What the task asks |
Reproduce only the lines from the one containing "the letter_annotations dict." through the end of the data, exactly as they stand.

[Rendered images with source text]

----

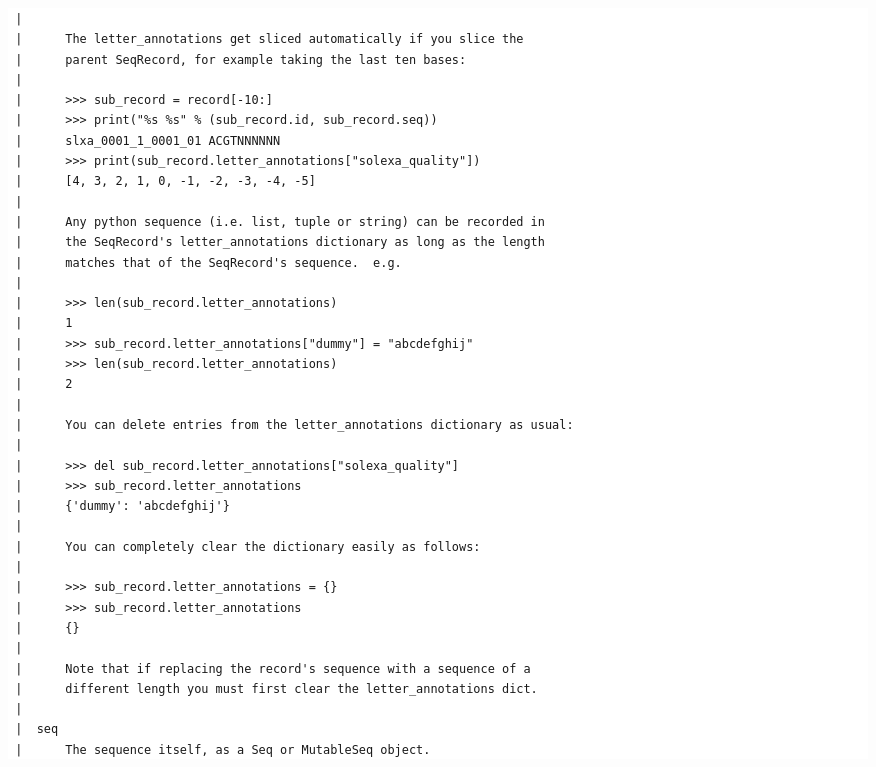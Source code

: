      |      
     |      The letter_annotations get sliced automatically if you slice the
     |      parent SeqRecord, for example taking the last ten bases:
     |      
     |      >>> sub_record = record[-10:]
     |      >>> print("%s %s" % (sub_record.id, sub_record.seq))
     |      slxa_0001_1_0001_01 ACGTNNNNNN
     |      >>> print(sub_record.letter_annotations["solexa_quality"])
     |      [4, 3, 2, 1, 0, -1, -2, -3, -4, -5]
     |      
     |      Any python sequence (i.e. list, tuple or string) can be recorded in
     |      the SeqRecord's letter_annotations dictionary as long as the length
     |      matches that of the SeqRecord's sequence.  e.g.
     |      
     |      >>> len(sub_record.letter_annotations)
     |      1
     |      >>> sub_record.letter_annotations["dummy"] = "abcdefghij"
     |      >>> len(sub_record.letter_annotations)
     |      2
     |      
     |      You can delete entries from the letter_annotations dictionary as usual:
     |      
     |      >>> del sub_record.letter_annotations["solexa_quality"]
     |      >>> sub_record.letter_annotations
     |      {'dummy': 'abcdefghij'}
     |      
     |      You can completely clear the dictionary easily as follows:
     |      
     |      >>> sub_record.letter_annotations = {}
     |      >>> sub_record.letter_annotations
     |      {}
     |      
     |      Note that if replacing the record's sequence with a sequence of a
     |      different length you must first clear the letter_annotations dict.
     |  
     |  seq
     |      The sequence itself, as a Seq or MutableSeq object.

----

Exercise answer |
     |      different length you must first clear the letter_annotations dict.
     |  
     |  seq
     |      The sequence itself, as a Seq or MutableSeq object.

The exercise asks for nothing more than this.